Ce qu'il faut retenir

  • La Ferrari Luce est la première voiture électrique du constructeur italien, fruit d’un partenariat avec les designers de l’iPhone et de l’Apple Watch.
  • Ses écrans, au cœur de l’expérience de conduite, sont salués pour leur intégration technique et leur fluidité.
  • L’interface utilisateur s’inspire des standards des appareils Apple, avec une approche minimaliste et intuitive.
  • Frandroid souligne l’absence d’équivalent dans la production automobile actuelle pour une telle cohérence technologique.

Une interface inspirée des géants de la tech

Lors de l’essai, Frandroid a pu constater que l’intérieur de la Ferrari Luce repose sur une philosophie design directement influencée par les produits Apple. Les écrans, situés derrière le volant et sur la planche de bord centrale, affichent des informations de conduite et des commandes tactiles, le tout dans un format épuré. Cette approche permet une interaction fluide, sans rupture visuelle entre les différents éléments du tableau de bord.

Les designers de Ferrari, en collaboration avec les équipes d’Apple, ont opté pour une disposition des écrans en forme de « L », offrant une ergonomie optimisée pour le conducteur. Autant dire que l’expérience rappelle celle d’un smartphone ou d’une smartwatch, mais adaptée à l’univers automobile. « On retrouve cette logique d’écosystème fermé, où chaque élément est pensé pour travailler ensemble », explique un porte-parole de Ferrari cité par Frandroid.
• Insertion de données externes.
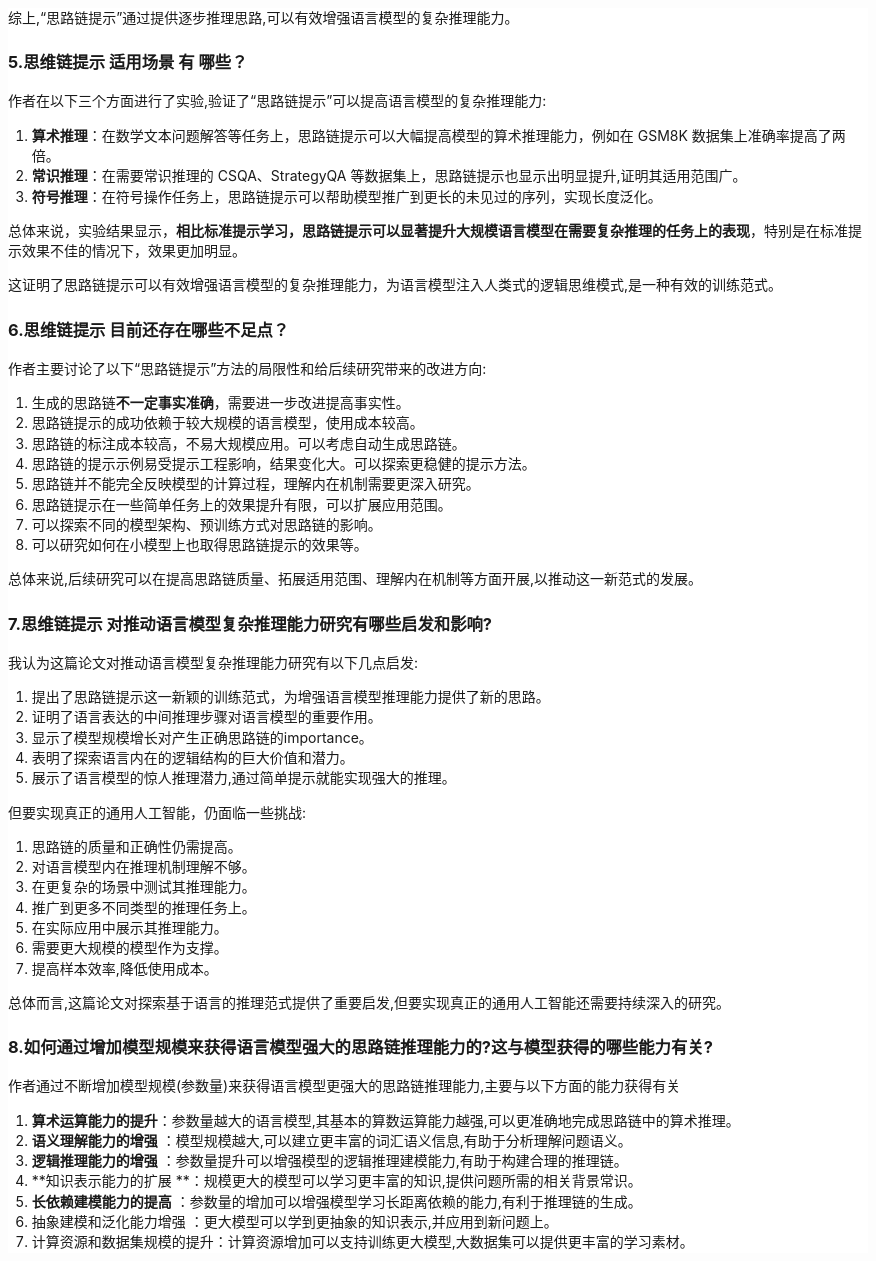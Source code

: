 综上,“思路链提示”通过提供逐步推理思路,可以有效增强语言模型的复杂推理能力。

### 5.思维链提示 适用场景 有 哪些？

作者在以下三个方面进行了实验,验证了“思路链提示”可以提高语言模型的复杂推理能力:

1.  **算术推理**：在数学文本问题解答等任务上，思路链提示可以大幅提高模型的算术推理能力，例如在 GSM8K 数据集上准确率提高了两倍。
2.  **常识推理**：在需要常识推理的 CSQA、StrategyQA 等数据集上，思路链提示也显示出明显提升,证明其适用范围广。
3.  **符号推理**：在符号操作任务上，思路链提示可以帮助模型推广到更长的未见过的序列，实现长度泛化。

总体来说，实验结果显示，**相比标准提示学习，思路链提示可以显著提升大规模语言模型在需要复杂推理的任务上的表现**，特别是在标准提示效果不佳的情况下，效果更加明显。

这证明了思路链提示可以有效增强语言模型的复杂推理能力，为语言模型注入人类式的逻辑思维模式,是一种有效的训练范式。

### 6.思维链提示 目前还存在哪些不足点？

作者主要讨论了以下“思路链提示”方法的局限性和给后续研究带来的改进方向:

1.  生成的思路链**不一定事实准确**，需要进一步改进提高事实性。
2.  思路链提示的成功依赖于较大规模的语言模型，使用成本较高。
3.  思路链的标注成本较高，不易大规模应用。可以考虑自动生成思路链。
4.  思路链的提示示例易受提示工程影响，结果变化大。可以探索更稳健的提示方法。
5.  思路链并不能完全反映模型的计算过程，理解内在机制需要更深入研究。
6.  思路链提示在一些简单任务上的效果提升有限，可以扩展应用范围。
7.  可以探索不同的模型架构、预训练方式对思路链的影响。
8.  可以研究如何在小模型上也取得思路链提示的效果等。

总体来说,后续研究可以在提高思路链质量、拓展适用范围、理解内在机制等方面开展,以推动这一新范式的发展。

### 7.思维链提示 对推动语言模型复杂推理能力研究有哪些启发和影响?

我认为这篇论文对推动语言模型复杂推理能力研究有以下几点启发:

1.  提出了思路链提示这一新颖的训练范式，为增强语言模型推理能力提供了新的思路。
2.  证明了语言表达的中间推理步骤对语言模型的重要作用。
3.  显示了模型规模增长对产生正确思路链的importance。
4.  表明了探索语言内在的逻辑结构的巨大价值和潜力。
5.  展示了语言模型的惊人推理潜力,通过简单提示就能实现强大的推理。

但要实现真正的通用人工智能，仍面临一些挑战:

1.  思路链的质量和正确性仍需提高。
2.  对语言模型内在推理机制理解不够。
3.  在更复杂的场景中测试其推理能力。
4.  推广到更多不同类型的推理任务上。
5.  在实际应用中展示其推理能力。
6.  需要更大规模的模型作为支撑。
7.  提高样本效率,降低使用成本。

总体而言,这篇论文对探索基于语言的推理范式提供了重要启发,但要实现真正的通用人工智能还需要持续深入的研究。

### 8.如何通过增加模型规模来获得语言模型强大的思路链推理能力的?这与模型获得的哪些能力有关?

作者通过不断增加模型规模(参数量)来获得语言模型更强大的思路链推理能力,主要与以下方面的能力获得有关

1.  **算术运算能力的提升**：参数量越大的语言模型,其基本的算数运算能力越强,可以更准确地完成思路链中的算术推理。
2.  **语义理解能力的增强** ：模型规模越大,可以建立更丰富的词汇语义信息,有助于分析理解问题语义。
3.  **逻辑推理能力的增强** ：参数量提升可以增强模型的逻辑推理建模能力,有助于构建合理的推理链。
4.  \*\*知识表示能力的扩展 \*\*：规模更大的模型可以学习更丰富的知识,提供问题所需的相关背景常识。
5.  **长依赖建模能力的提高** ：参数量的增加可以增强模型学习长距离依赖的能力,有利于推理链的生成。
6.  抽象建模和泛化能力增强 ：更大模型可以学到更抽象的知识表示,并应用到新问题上。
7.  计算资源和数据集规模的提升：计算资源增加可以支持训练更大模型,大数据集可以提供更丰富的学习素材。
Des performances techniques à la hauteur des ambitions

Côté technique, la Luce embarque un système électrique développant une puissance de 800 chevaux, permettant un 0 à 100 km/h en moins de trois secondes. Les écrans, pilotés par un processeur dédié, assurent un temps de réponse quasi instantané, même lors des accélérations les plus brutales. Frandroid précise que la synchronisation entre les deux écrans (tableau de bord et infodivertissement) est si bien maîtrisée qu’elle donne l’impression d’un seul et même interface.
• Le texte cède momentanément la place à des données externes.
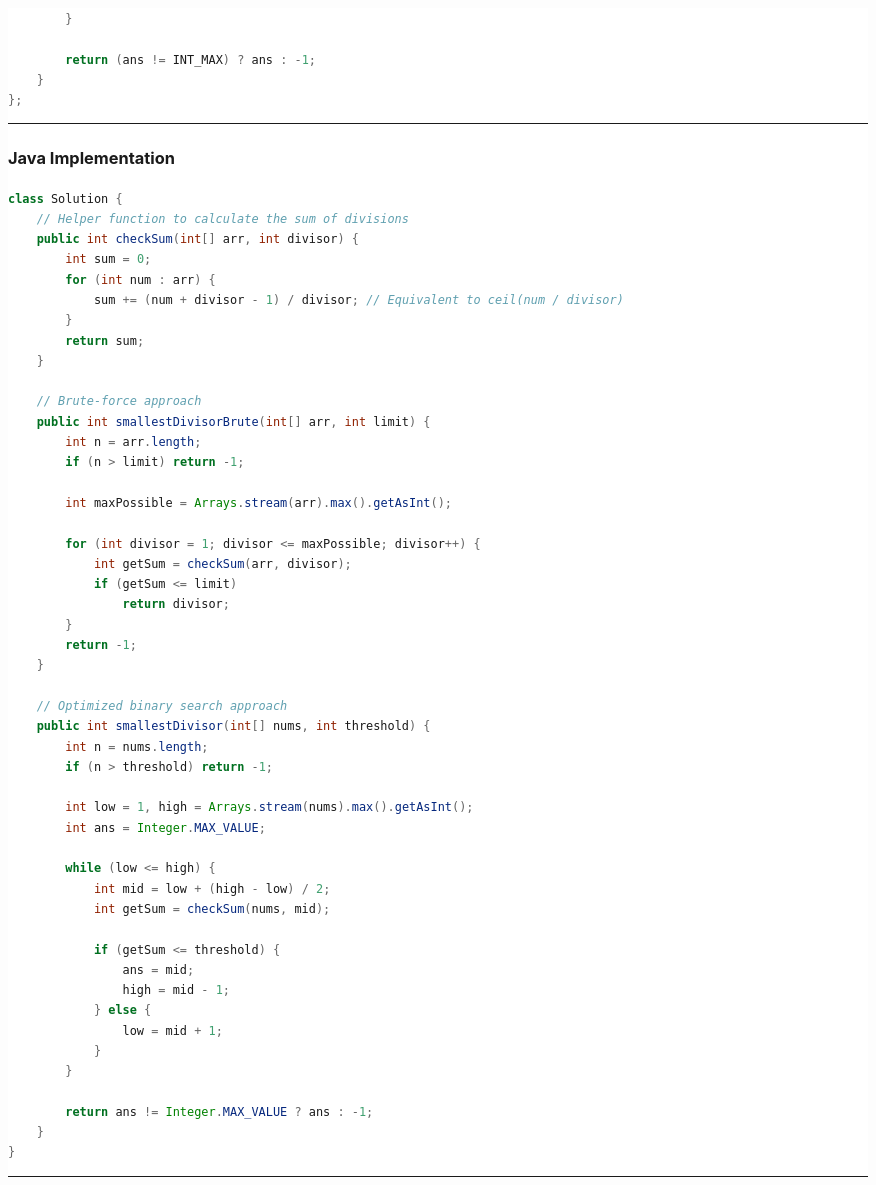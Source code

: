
 ```cpp
        }

        return (ans != INT_MAX) ? ans : -1;
    }
};
```

---

### Java Implementation

```java
class Solution {
    // Helper function to calculate the sum of divisions
    public int checkSum(int[] arr, int divisor) {
        int sum = 0;
        for (int num : arr) {
            sum += (num + divisor - 1) / divisor; // Equivalent to ceil(num / divisor)
        }
        return sum;
    }

    // Brute-force approach
    public int smallestDivisorBrute(int[] arr, int limit) {
        int n = arr.length;
        if (n > limit) return -1;

        int maxPossible = Arrays.stream(arr).max().getAsInt();

        for (int divisor = 1; divisor <= maxPossible; divisor++) {
            int getSum = checkSum(arr, divisor);
            if (getSum <= limit)
                return divisor;
        }
        return -1;
    }

    // Optimized binary search approach
    public int smallestDivisor(int[] nums, int threshold) {
        int n = nums.length;
        if (n > threshold) return -1;

        int low = 1, high = Arrays.stream(nums).max().getAsInt();
        int ans = Integer.MAX_VALUE;

        while (low <= high) {
            int mid = low + (high - low) / 2;
            int getSum = checkSum(nums, mid);

            if (getSum <= threshold) {
                ans = mid;
                high = mid - 1;
            } else {
                low = mid + 1;
            }
        }

        return ans != Integer.MAX_VALUE ? ans : -1;
    }
}
```

---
Un détail technique notable : les écrans sont protégés par un verre anti-reflets et anti-traces, une exigence de Ferrari pour garantir une lisibilité optimale, même en plein soleil. Selon les premiers retours, cette solution fonctionne parfaitement, même après plusieurs heures de conduite.

Une expérience de conduite cohérente et sans faille

Frandroid décrit l’expérience au volant comme « bluffante », soulignant l’absence de latence entre les commandes tactiles et les réactions du véhicule. Les menus, organisés en cercles concentriques, rappellent ceux des montres connectées d’Apple, avec une navigation par rotation ou glissement de doigt. « C’est comme si Ferrari avait transposé l’expérience utilisateur d’un iPhone à une voiture, sans compromis », rapporte le média.
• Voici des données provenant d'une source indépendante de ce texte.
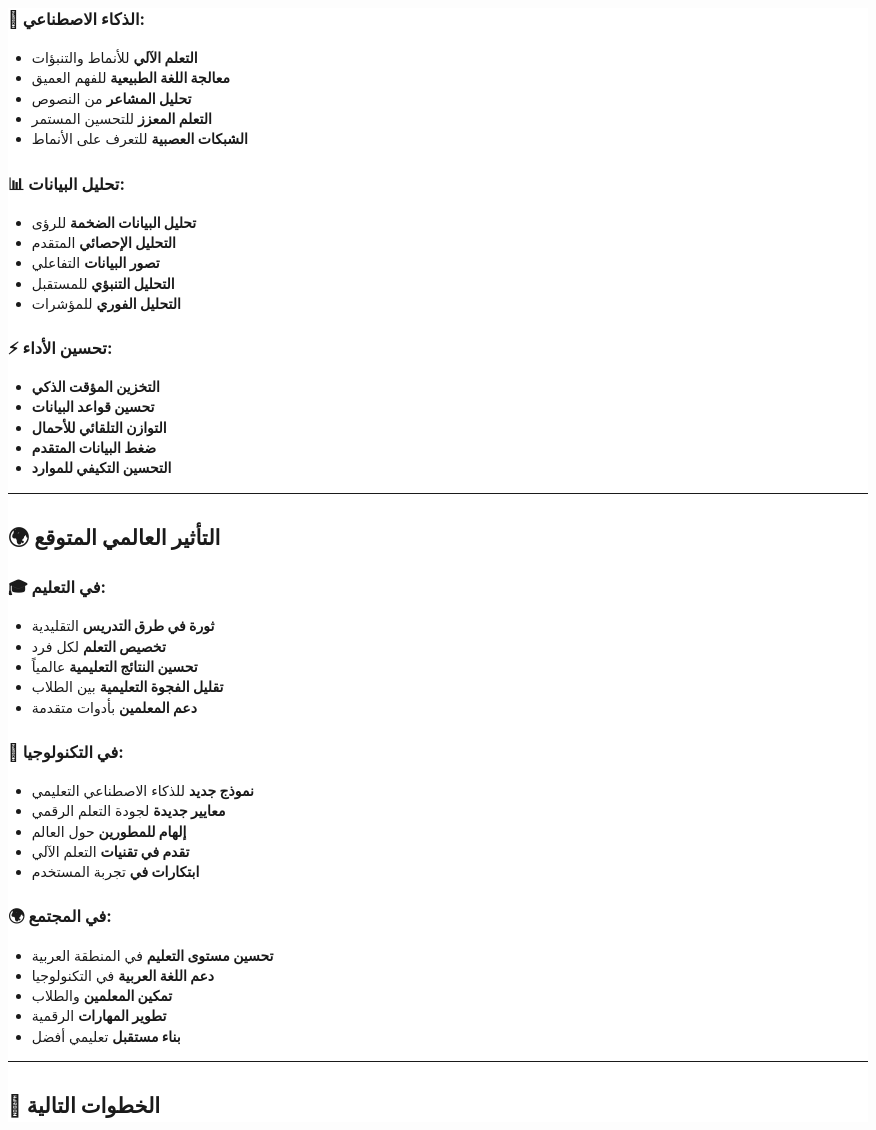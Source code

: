 ### **🧠 الذكاء الاصطناعي:**
- **التعلم الآلي** للأنماط والتنبؤات
- **معالجة اللغة الطبيعية** للفهم العميق
- **تحليل المشاعر** من النصوص
- **التعلم المعزز** للتحسين المستمر
- **الشبكات العصبية** للتعرف على الأنماط

### **📊 تحليل البيانات:**
- **تحليل البيانات الضخمة** للرؤى
- **التحليل الإحصائي** المتقدم
- **تصور البيانات** التفاعلي
- **التحليل التنبؤي** للمستقبل
- **التحليل الفوري** للمؤشرات

### **⚡ تحسين الأداء:**
- **التخزين المؤقت الذكي**
- **تحسين قواعد البيانات**
- **التوازن التلقائي للأحمال**
- **ضغط البيانات المتقدم**
- **التحسين التكيفي للموارد**

---

## 🌍 التأثير العالمي المتوقع

### **🎓 في التعليم:**
- **ثورة في طرق التدريس** التقليدية
- **تخصيص التعلم** لكل فرد
- **تحسين النتائج التعليمية** عالمياً
- **تقليل الفجوة التعليمية** بين الطلاب
- **دعم المعلمين** بأدوات متقدمة

### **🌟 في التكنولوجيا:**
- **نموذج جديد** للذكاء الاصطناعي التعليمي
- **معايير جديدة** لجودة التعلم الرقمي
- **إلهام للمطورين** حول العالم
- **تقدم في تقنيات** التعلم الآلي
- **ابتكارات في** تجربة المستخدم

### **🌍 في المجتمع:**
- **تحسين مستوى التعليم** في المنطقة العربية
- **دعم اللغة العربية** في التكنولوجيا
- **تمكين المعلمين** والطلاب
- **تطوير المهارات** الرقمية
- **بناء مستقبل** تعليمي أفضل

---

## 🚀 الخطوات التالية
Autre point fort : l’intégration des commandes de climatisation et de navigation directement dans l’écran central, supprimant ainsi les boutons physiques superflus. Cette simplification contribue à l’aspect futuriste du cockpit, tout en améliorant l’accessibilité des fonctions essentielles.

Et maintenant ?

La Ferrari Luce, dont la commercialisation est prévue pour la fin de l’année 2026, pourrait bien redéfinir les standards des voitures électriques premium. Si les retours techniques sont aussi positifs lors de sa mise en vente, Ferrari pourrait étendre cette approche à d’autres modèles de sa gamme. Reste à voir si les clients seront prêts à payer le prix fort pour une telle innovation technologique.

Pour l’instant, la marque au cheval cabré garde secrète la liste des options disponibles, mais Frandroid indique que des détails supplémentaires devraient être dévoilés lors du salon de Genève en novembre 2026.

Non, la commercialisation est prévue pour la fin de l’année 2026. Ferrari n’a pas encore ouvert les commandes, mais les premiers essais techniques et journalistiques, comme celui réalisé par Frandroid, permettent d’anticiper une forte demande.